YOUR ASSIGNMENT: What lines below hold the string "workflow"? Copy them all.

EXTRACTED INFORMATION:
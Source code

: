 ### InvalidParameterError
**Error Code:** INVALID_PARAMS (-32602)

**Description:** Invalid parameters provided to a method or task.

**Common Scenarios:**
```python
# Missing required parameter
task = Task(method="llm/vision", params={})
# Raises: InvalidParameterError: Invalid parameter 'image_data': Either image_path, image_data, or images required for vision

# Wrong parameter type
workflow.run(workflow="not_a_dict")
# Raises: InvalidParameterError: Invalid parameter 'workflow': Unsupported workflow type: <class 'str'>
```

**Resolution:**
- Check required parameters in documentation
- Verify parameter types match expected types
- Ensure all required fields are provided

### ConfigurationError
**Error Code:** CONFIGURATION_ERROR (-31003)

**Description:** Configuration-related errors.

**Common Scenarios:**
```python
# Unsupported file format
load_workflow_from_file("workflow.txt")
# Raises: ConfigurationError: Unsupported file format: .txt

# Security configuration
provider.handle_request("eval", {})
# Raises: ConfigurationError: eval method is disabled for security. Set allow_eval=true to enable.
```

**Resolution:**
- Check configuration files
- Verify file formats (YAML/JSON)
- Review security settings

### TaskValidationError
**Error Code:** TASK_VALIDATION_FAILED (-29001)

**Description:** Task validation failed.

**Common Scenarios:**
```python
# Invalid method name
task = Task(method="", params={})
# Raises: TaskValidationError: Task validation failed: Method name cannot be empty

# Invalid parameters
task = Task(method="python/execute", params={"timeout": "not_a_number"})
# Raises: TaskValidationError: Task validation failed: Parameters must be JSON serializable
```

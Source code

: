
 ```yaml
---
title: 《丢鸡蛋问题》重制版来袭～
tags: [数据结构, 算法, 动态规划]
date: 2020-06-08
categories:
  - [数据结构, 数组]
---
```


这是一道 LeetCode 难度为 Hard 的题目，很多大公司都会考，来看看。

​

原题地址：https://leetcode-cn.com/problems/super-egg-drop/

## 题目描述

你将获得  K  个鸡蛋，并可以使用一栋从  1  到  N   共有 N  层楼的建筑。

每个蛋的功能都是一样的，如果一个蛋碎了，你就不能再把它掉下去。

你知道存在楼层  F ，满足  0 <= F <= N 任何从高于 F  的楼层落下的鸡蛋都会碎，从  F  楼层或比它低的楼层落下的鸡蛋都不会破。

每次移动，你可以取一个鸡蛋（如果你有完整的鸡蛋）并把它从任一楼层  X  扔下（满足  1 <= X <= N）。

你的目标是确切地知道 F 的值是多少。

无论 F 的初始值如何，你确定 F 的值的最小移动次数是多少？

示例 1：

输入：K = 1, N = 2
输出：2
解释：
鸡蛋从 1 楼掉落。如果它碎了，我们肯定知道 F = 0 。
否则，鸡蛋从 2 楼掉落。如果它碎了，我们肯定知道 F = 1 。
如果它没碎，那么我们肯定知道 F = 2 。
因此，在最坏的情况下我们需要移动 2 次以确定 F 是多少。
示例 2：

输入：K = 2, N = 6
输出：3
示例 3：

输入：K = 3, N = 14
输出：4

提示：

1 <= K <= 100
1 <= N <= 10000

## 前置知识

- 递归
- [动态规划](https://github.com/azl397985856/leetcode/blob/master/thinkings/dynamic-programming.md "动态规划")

ANSWER TO THIS EXERCISE:
workflow.run(workflow="not_a_dict")
# Raises: InvalidParameterError: Invalid parameter 'workflow': Unsupported workflow type: <class 'str'>
load_workflow_from_file("workflow.txt")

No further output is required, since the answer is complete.